Batteries will be set to self-discharge to storage voltage automatically. The batteries will be stored within either DJI Approved storage cases or lithium polymer safe storage methods such as Li-Po Bags or vented ammunition tins

Information

DJI Agras T10

Propulsion System 

4 x DJI Agras T10 Motors

Voltage

11.55V

Number of Motors

4

Number of Propellers

4

Propeller Construction Material

Plastic

Information

DJI Agras T10

Fuel Type 

Battery – Electrical

Fuel Delivery

Electrical Circuitry

Information

DJI Agras T10

Flight Control

Flight is controlled through electrical signals from the Flight Controller. The flight controller instructs the ESC (Electric Speed Controller) to vary speeds, which in turn controls the speeds of the electrical motors and thus the propellers to complete flight manoeuvres. Control surfaces within the UA are fixed-pitch propellers. 

Stabilisation

Aircraft stabilisation is completed automatically. The IMU consists of an accelerometer and a gyroscope, which provide the flight controller with information such as angular rate and orientation. The aircraft is then stabilised by the flight controller varying speeds of the ESC, which in turn vary the speeds of the electrical motors. 

Automatic Take-Off and Landing

GPS enabled Automatic take-off and landing activated via the interface (Phone / Tablet) on the DJI Go 4 App.  

Automatic Return-to-Home

Equipped with automatic return to home function activated by either the Command Unit or via the interface on the DJI Go 4 App.

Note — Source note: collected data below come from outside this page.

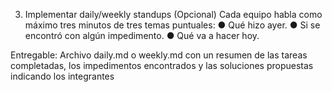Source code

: 3. Implementar daily/weekly standups (Opcional)
Cada equipo habla como máximo tres minutos de tres temas puntuales:
● Qué hizo ayer.
● Si se encontró con algún impedimento.
● Qué va a hacer hoy.

Entregable: Archivo daily.md o weekly.md con un resumen de las tareas completadas,
los impedimentos encontrados y las soluciones propuestas indicando los integrantes

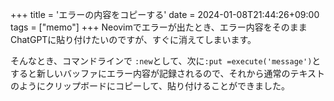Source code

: +++
title = 'エラーの内容をコピーする'
date = 2024-01-08T21:44:26+09:00
tags = ["memo"]
+++
Neovimでエラーが出たとき、エラー内容をそのままChatGPTに貼り付けたいのですが、すぐに消えてしまいます。

そんなとき、コマンドラインで `:new`として、次に`:put =execute('message')`とすると新しいバッファにエラー内容が記録されるので、それから通常のテキストのようにクリップボードにコピーして、貼り付けることができました。


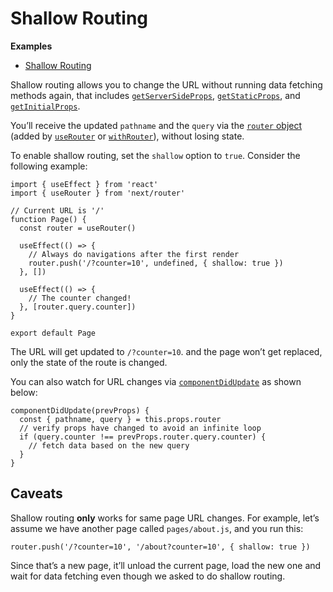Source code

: Shallow Routing
===============

**Examples**

-   [Shallow Routing](https://github.com/vercel/next.js/tree/canary/examples/with-shallow-routing)

Shallow routing allows you to change the URL without running data fetching methods again, that includes [`getServerSideProps`](/docs/basic-features/data-fetching.md#getserversideprops-server-side-rendering), [`getStaticProps`](/docs/basic-features/data-fetching.md#getstaticprops-static-generation), and [`getInitialProps`](/docs/api-reference/data-fetching/getInitialProps.md).

You’ll receive the updated `pathname` and the `query` via the [`router` object](/docs/api-reference/next/router.md#router-object) (added by [`useRouter`](/docs/api-reference/next/router.md#useRouter) or [`withRouter`](/docs/api-reference/next/router.md#withRouter)), without losing state.

To enable shallow routing, set the `shallow` option to `true`. Consider the following example:

    import { useEffect } from 'react'
    import { useRouter } from 'next/router'

    // Current URL is '/'
    function Page() {
      const router = useRouter()

      useEffect(() => {
        // Always do navigations after the first render
        router.push('/?counter=10', undefined, { shallow: true })
      }, [])

      useEffect(() => {
        // The counter changed!
      }, [router.query.counter])
    }

    export default Page

The URL will get updated to `/?counter=10`. and the page won’t get replaced, only the state of the route is changed.

You can also watch for URL changes via [`componentDidUpdate`](https://reactjs.org/docs/react-component.html#componentdidupdate) as shown below:

    componentDidUpdate(prevProps) {
      const { pathname, query } = this.props.router
      // verify props have changed to avoid an infinite loop
      if (query.counter !== prevProps.router.query.counter) {
        // fetch data based on the new query
      }
    }

Caveats
-------

Shallow routing **only** works for same page URL changes. For example, let’s assume we have another page called `pages/about.js`, and you run this:

    router.push('/?counter=10', '/about?counter=10', { shallow: true })

Since that’s a new page, it’ll unload the current page, load the new one and wait for data fetching even though we asked to do shallow routing.
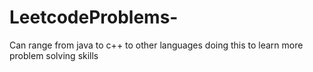 # LeetcodeProblems-
Can range from java to c++ to other languages doing this to learn more problem solving skills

GPS-enabled Return to Home will activate under the circumstances detailed in section 1.3.10A.

Information

DJI Agras T10

Sensor Details

1x DJI Proprietary Flight Controller

2x GPS Unit

2x Compass Unit

2x IMU (Inertia Management Unit)

1x Spherical Perception Radar

Radar Systems 

The Spherical Perception Radar System, consisting of Omnidirectional Digital Radar and Upward Radar, works during day and night and is unaffected by light or dust. In an optimal operating environment, the omnidirectional digital radar can predict the distance between the aircraft and the vegetation or other surfaces in forward, backwards, and downward directions to fly at a constant distance to ensure even spraying and terrain following capability. The radar system can detect obstacles in all horizontal directions from 30 m away and from 15 m above in the upward direction. It effectively senses the environment and helps to circumvent obstacles in both Route and A-B Route operation modes. In addition, the radar module limits the descent speed of the aircraft according to the distance between the aircraft and the ground to provide a smooth landing. 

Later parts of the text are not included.